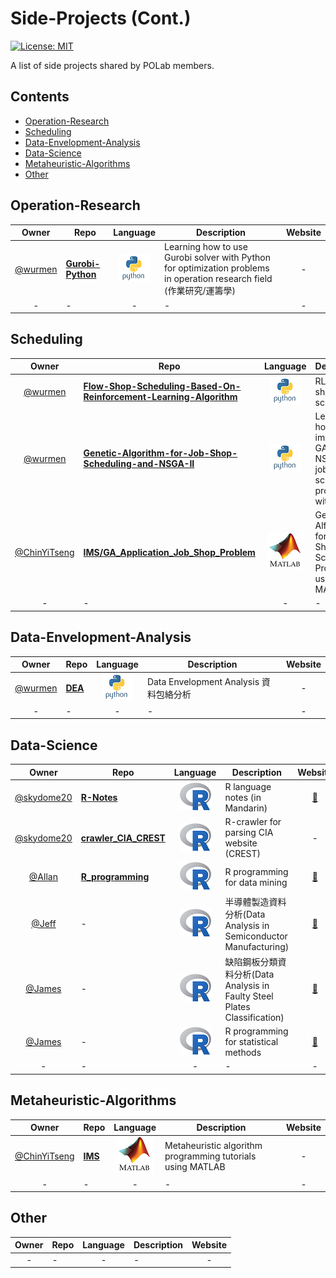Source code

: # Side-Projects (Cont.)
[![License: MIT](https://img.shields.io/badge/License-MIT-blue.svg)](https://opensource.org/licenses/MIT)

A list of side projects shared by POLab members.

## Contents

- [Operation-Research](#operation-research)
- [Scheduling](#scheduling)
- [Data-Envelopment-Analysis](#data-envelopment-analysis)
- [Data-Science](#data-science)
- [Metaheuristic-Algorithms](#metaheuristic-algorithms)
- [Other](#other)


## Operation-Research
Owner | Repo | Language |Description | Website
:---: | --- | :---: | --- | :---:
[@wurmen] | [**Gurobi-Python**](https://github.com/wurmen/Gurobi-Python) | ![image](https://github.com/PO-LAB/Side-Projects/blob/master/logo/python.png) | Learning how to use Gurobi solver with Python for optimization problems in operation research field (作業研究/運籌學)| -
-|-|-|-|-

## Scheduling
Owner | Repo| Language |Description | Website
:---: | --- | :---: | --- | :---:
[@wurmen] | [**Flow-Shop-Scheduling-Based-On-Reinforcement-Learning-Algorithm**](https://github.com/wurmen/Flow-Shop-Scheduling-Based-On-Reinforcement-Learning-Algorithm) |![image](https://github.com/PO-LAB/Side-Projects/blob/master/logo/python.png) |RL for flow shop scheduling| -
[@wurmen] | [**Genetic-Algorithm-for-Job-Shop-Scheduling-and-NSGA-II**](https://github.com/wurmen/Genetic-Algorithm-for-Job-Shop-Scheduling-and-NSGA-II) |![image](https://github.com/PO-LAB/Side-Projects/blob/master/logo/python.png) |Learning how to implement GA and NSGA-II for job shop scheduling problem with Python| -
[@ChinYiTseng]|[**IMS/GA_Application_Job_Shop_Problem**](https://github.com/PO-LAB/Intelligent-Manufacturing-Systems/blob/master/GA_Application_Job_Shop_Problem/JSP.md)| ![image](https://github.com/PO-LAB/Side-Projects/blob/master/logo/matlab.png) |Genetic Alforithm for Job Shop Scheduling Problem using MATLAB|-
-|-|-|-|-

## Data-Envelopment-Analysis
Owner | Repo| Language |Description | Website
:---: | --- | :---: | --- | :---:
[@wurmen] | [**DEA**](https://github.com/wurmen/DEA) |![image](https://github.com/PO-LAB/Side-Projects/blob/master/logo/python.png) |Data Envelopment Analysis 資料包絡分析 | -
-|-|-|-|-


## Data-Science
Owner | Repo| Language |Description | Website
:---: | --- | :---: | --- | :---:
[@skydome20] | [**R-Notes**](https://github.com/skydome20/R-Notes) | ![image](https://github.com/PO-LAB/Side-Projects/blob/master/logo/R.png)| R language notes (in Mandarin)| [:balloon:](http://rpubs.com/skydome20/Table)
[@skydome20] | [**crawler_CIA_CREST**](https://github.com/skydome20/crawler_CIA_CREST) | ![image](https://github.com/PO-LAB/Side-Projects/blob/master/logo/R.png) |R-crawler for parsing CIA website (CREST) | -
[@Allan] | [**R_programming**](https://github.com/allan811118/R_programming) | ![image](https://github.com/PO-LAB/Side-Projects/blob/master/logo/R.png) |R programming for data mining | [:balloon:](http://rpubs.com/allan811118/R_programming_00)
[@Jeff] | - | ![image](https://github.com/PO-LAB/Side-Projects/blob/master/logo/R.png) |半導體製造資料分析(Data Analysis in Semiconductor Manufacturing)  | [:balloon:](http://rpubs.com/jeff_datascience/Semiconductor_Manufacturing)
[@James] | - | ![image](https://github.com/PO-LAB/Side-Projects/blob/master/logo/R.png) |缺陷鋼板分類資料分析(Data Analysis in Faulty Steel Plates Classification)  | [:balloon:](http://rpubs.com/james_datacatcher/svm)
[@James] | - | ![image](https://github.com/PO-LAB/Side-Projects/blob/master/logo/R.png) |R programming for statistical methods| [:balloon:](http://rpubs.com/james_datacatcher)
-|-|-|-|-

## Metaheuristic-Algorithms
Owner | Repo| Language |Description | Website
:---: | --- | :---: | --- | :---:
[@ChinYiTseng]|[**IMS**](https://github.com/ChinYiTseng/IMS)| ![image](https://github.com/PO-LAB/Side-Projects/blob/master/logo/matlab.png) |Metaheuristic algorithm programming tutorials using MATLAB|-
-|-|-|-|-


## Other
Owner | Repo| Language |Description | Website
:---: | --- | :---: | --- | :---:
-|-|-|-|-



[@wurmen]: https://www.linkedin.com/in/chengmanwu/
[@skydome20]: https://www.linkedin.com/in/skydome20/

















[@Allan]: https://www.linkedin.com/in/iamallanchou
[@Jeff]: https://www.linkedin.com/in/hungyuhsin/
[@James]: https://www.linkedin.com/in/iamjameswu/ 
[@ChinYiTseng]: https://www.linkedin.com/in/chin-yi-tseng-398a10120

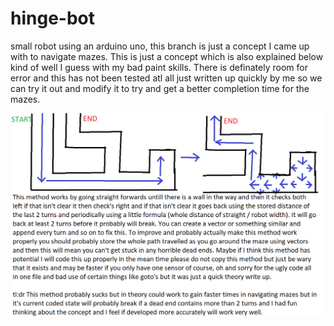 # hinge-bot
small robot using an arduino uno, this branch is just a concept I came up with to navigate mazes. This is just a concept which is also explained below kind of well I guess with my bad paint skills. There is definately room for error and this has not been tested atl all just written up quickly by me so we can try it out and modify it to try and get a better completion time for the mazes.

![alt text](concept.png "picture of the concept")
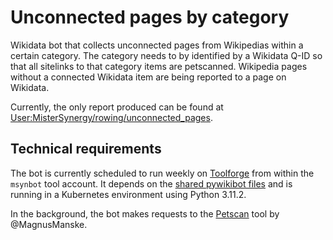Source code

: # Unconnected pages by category
Wikidata bot that collects unconnected pages from Wikipedias within a certain category. The category needs to by identified by a Wikidata Q-ID so that all sitelinks to that category items are petscanned. Wikipedia pages without a connected Wikidata item are being reported to a page on Wikidata.

Currently, the only report produced can be found at [User:MisterSynergy/rowing/unconnected_pages](https://www.wikidata.org/wiki/User:MisterSynergy/rowing/unconnected_pages).

## Technical requirements
The bot is currently scheduled to run weekly on [Toolforge](https://wikitech.wikimedia.org/wiki/Portal:Toolforge) from within the `msynbot` tool account. It depends on the [shared pywikibot files](https://wikitech.wikimedia.org/wiki/Help:Toolforge/Pywikibot#Using_the_shared_Pywikibot_files_(recommended_setup)) and is running in a Kubernetes environment using Python 3.11.2.

In the background, the bot makes requests to the [Petscan](https://petscan.wmflabs.org/) tool by @MagnusManske.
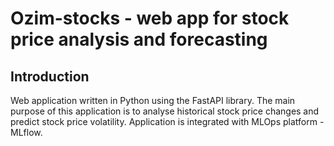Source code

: # Ozim-stocks - web app for stock price analysis and forecasting
## Introduction 
Web application written in Python using the FastAPI library. The main purpose of this application is to analyse historical stock price changes and predict stock price volatility. Application is integrated with MLOps platform - MLflow.
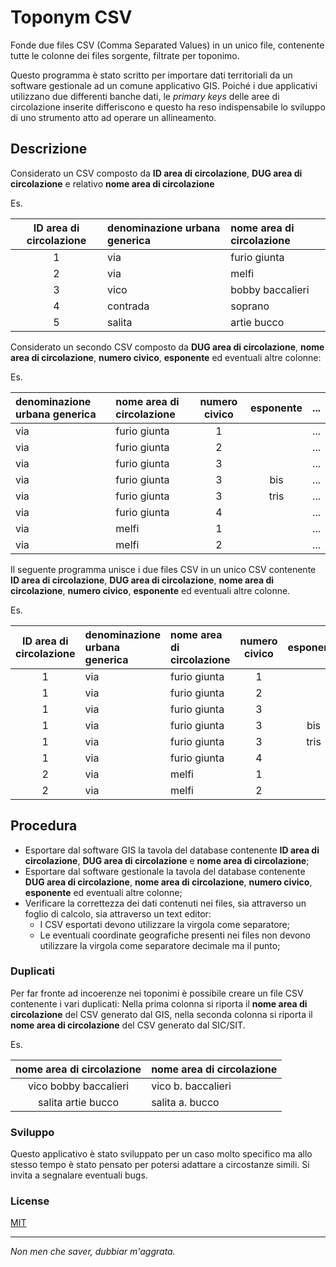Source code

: Toponym CSV
===========

Fonde due files CSV (Comma Separated Values) in un unico file, contenente tutte le colonne dei files sorgente, filtrate per toponimo.

Questo programma è stato scritto per importare dati territoriali da un software gestionale ad un comune applicativo GIS.
Poiché i due applicativi utilizzano due differenti banche dati, le *primary keys* delle aree di circolazione inserite differiscono e questo ha reso indispensabile lo sviluppo di uno strumento atto ad operare un allineamento.

## Descrizione
Considerato un CSV composto da **ID area di circolazione**, **DUG area di circolazione** e relativo **nome area di circolazione**

Es.

| ID area di circolazione | denominazione urbana generica | nome area di circolazione |
|:-----------------------:|:------------------------------|:--------------------------|
| 1                       | via                           | furio giunta              |
| 2                       | via                           | melfi                     |
| 3                       | vico                          | bobby baccalieri          |
| 4                       | contrada                      | soprano                   |
| 5                       | salita                        | artie bucco               |

Considerato un secondo CSV composto da **DUG area di circolazione**, **nome area di circolazione**, **numero civico**, **esponente** ed eventuali altre colonne:

Es.

| denominazione urbana generica | nome area di circolazione | numero civico | esponente | ... |
|:------------------------------|:--------------------------|:-------------:|:---------:|-----|
| via                           | furio giunta              | 1             |           | ... |
| via                           | furio giunta              | 2             |           | ... |
| via                           | furio giunta              | 3             |           | ... |
| via                           | furio giunta              | 3             | bis       | ... |
| via                           | furio giunta              | 3             | tris      | ... |
| via                           | furio giunta              | 4             |           | ... |
| via                           | melfi                     | 1             |           | ... |
| via                           | melfi                     | 2             |           | ... |

Il seguente programma unisce i due files CSV in un unico CSV contenente **ID area di circolazione**, **DUG area di circolazione**, **nome area di circolazione**, **numero civico**, **esponente** ed eventuali altre colonne.

Es.

| ID area di circolazione | denominazione urbana generica | nome area di circolazione | numero civico | esponente | ... |
|:-----------------------:|:------------------------------|:--------------------------|:-------------:|:---------:|-----|
| 1                       | via                           | furio giunta              | 1             |           | ... |
| 1                       | via                           | furio giunta              | 2             |           | ... |
| 1                       | via                           | furio giunta              | 3             |           | ... |
| 1                       | via                           | furio giunta              | 3             | bis       | ... |
| 1                       | via                           | furio giunta              | 3             | tris      | ... |
| 1                       | via                           | furio giunta              | 4             |           | ... |
| 2                       | via                           | melfi                     | 1             |           | ... |
| 2                       | via                           | melfi                     | 2             |           | ... |

## Procedura
- Esportare dal software GIS la tavola del database contenente **ID area di circolazione**, **DUG area di circolazione** e **nome area di circolazione**;
- Esportare dal software gestionale la tavola del database contenente **DUG area di circolazione**, **nome area di circolazione**, **numero civico**, **esponente** ed eventuali altre colonne;
- Verificare la correttezza dei dati contenuti nei files, sia attraverso un foglio di calcolo, sia attraverso un text editor:
    - I CSV esportati devono utilizzare la virgola come separatore;
    - Le eventuali coordinate geografiche presenti nei files non devono utilizzare la virgola come separatore decimale ma il punto;

### Duplicati
Per far fronte ad incoerenze nei toponimi è possibile creare un file CSV contenente i vari duplicati:
Nella prima colonna si riporta il **nome area di circolazione** del CSV generato dal GIS, nella seconda colonna si riporta il **nome area di circolazione** del CSV generato dal SIC/SIT.

Es.

| nome area di circolazione | nome area di circolazione |
|:-------------------------:|:--------------------------|
| vico bobby baccalieri     | vico b. baccalieri        |
| salita artie bucco        | salita a. bucco           |

### Sviluppo
Questo applicativo è stato sviluppato per un caso molto specifico ma allo stesso tempo è stato pensato per potersi adattare a circostanze simili. Si invita a segnalare eventuali bugs.

### License

[MIT]

___

*Non men che saver, dubbiar m'aggrata.*

[MIT]:https://opensource.org/licenses/MIT
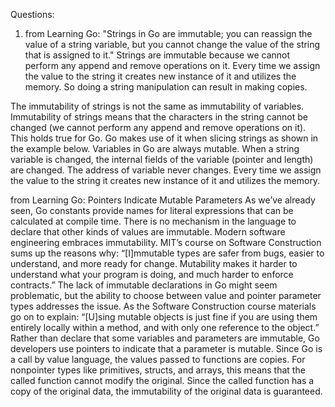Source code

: Questions:

1) from Learning Go: "Strings in Go are immutable; you can reassign the value of a string variable, but you cannot change the value of the string that is assigned to it."
Strings are immutable because we cannot perform any append and remove operations on it. Every time we assign the value to the string it creates new instance of it and utilizes the memory. So doing a string manipulation can result in making copies.

The immutability of strings is not the same as immutability of variables.
Immutability of strings means that the characters in the string cannot be changed (we cannot perform any append and remove operations on it). This holds true for Go. Go makes use of it when slicing strings as shown in the example below.
Variables in Go are always mutable. 
When a string variable is changed, the internal fields of the variable (pointer and length) are changed. The address of variable never changes. Every time we assign the value to the string it creates new instance of it and utilizes the memory.

from Learning Go: Pointers Indicate Mutable Parameters
As we’ve already seen, Go constants provide names for literal expressions that can be calculated at compile time. There is no mechanism in the language to declare that other kinds of values are immutable. Modern software engineering embraces immutability. MIT’s course on Software Construction sums up the reasons why: “[I]mmutable types are safer from bugs, easier to understand, and more ready for change.
Mutability makes it harder to understand what your program is doing, and much harder to enforce contracts.”
The lack of immutable declarations in Go might seem problematic, but the ability to choose between value and pointer parameter types addresses the issue. As the Software Construction course materials go on to explain: “[U]sing mutable objects is just fine if you are using them entirely locally within a method, and with only one reference to the object.” Rather than declare that some variables and parameters are immutable, Go developers use pointers to indicate that a parameter is mutable.
Since Go is a call by value language, the values passed to functions are copies. For nonpointer types like primitives, structs, and arrays, this means that the called function cannot modify the original. Since the called function has a copy of the original data, the immutability of the original data is guaranteed.
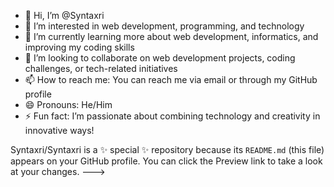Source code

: - 👋 Hi, I’m @Syntaxri
- 👀 I’m interested in web development, programming, and technology
- 🌱 I’m currently learning more about web development, informatics, and improving my coding skills
- 💞️ I’m looking to collaborate on web development projects, coding challenges, or tech-related initiatives
- 📫 How to reach me: You can reach me via email or through my GitHub profile
- 😄 Pronouns: He/Him
- ⚡ Fun fact: I’m passionate about combining technology and creativity in innovative ways!

Syntaxri/Syntaxri is a ✨ special ✨ repository because its `README.md` (this file) appears on your GitHub profile.
You can click the Preview link to take a look at your changes.
--->
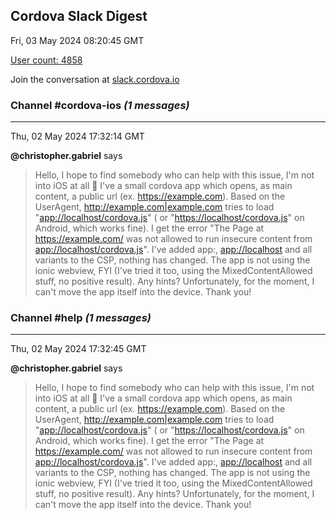 ## Cordova Slack Digest
Fri, 03 May 2024 08:20:45 GMT

[User count: 4858](https://cordova.slack.com/)


Join the conversation at [slack.cordova.io](http://slack.cordova.io/)

### __Channel #cordova-ios__ _(1 messages)_
---

Thu, 02 May 2024 17:32:14 GMT

__@christopher.gabriel__ says 
> Hello, I hope to find somebody who can help with this issue, I'm not into iOS at all 🙂 I've a small cordova app which opens, as main content, a public url (ex. <https://example.com>). Based on the UserAgent, <http://example.com|example.com> tries to load "<app://localhost/cordova.js>" ( or "<https://localhost/cordova.js>" on Android, which works fine). I get the error "The Page at <https://example.com/> was not allowed to run insecure content from <app://localhost/cordova.js>". I've added app:, <app://localhost> and all variants to the CSP, nothing has changed. The app is not using the ionic webview, FYI (I've tried it too, using the MixedContentAllowed stuff, no positive result). Any hints? Unfortunately, for the moment, I can't move the app itself into the device. Thank you!
> 

### __Channel #help__ _(1 messages)_
---

Thu, 02 May 2024 17:32:45 GMT

__@christopher.gabriel__ says 
> Hello, I hope to find somebody who can help with this issue, I'm not into iOS at all 🙂 I've a small cordova app which opens, as main content, a public url (ex. <https://example.com>). Based on the UserAgent, <http://example.com|example.com> tries to load "<app://localhost/cordova.js>" ( or "<https://localhost/cordova.js>" on Android, which works fine). I get the error "The Page at <https://example.com/> was not allowed to run insecure content from <app://localhost/cordova.js>". I've added app:, <app://localhost> and all variants to the CSP, nothing has changed. The app is not using the ionic webview, FYI (I've tried it too, using the MixedContentAllowed stuff, no positive result). Any hints? Unfortunately, for the moment, I can't move the app itself into the device. Thank you!
>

═══

* _The task_: In the data, how many lines hold the word "Allan"? State that number alone.

* _Exercise response_: 2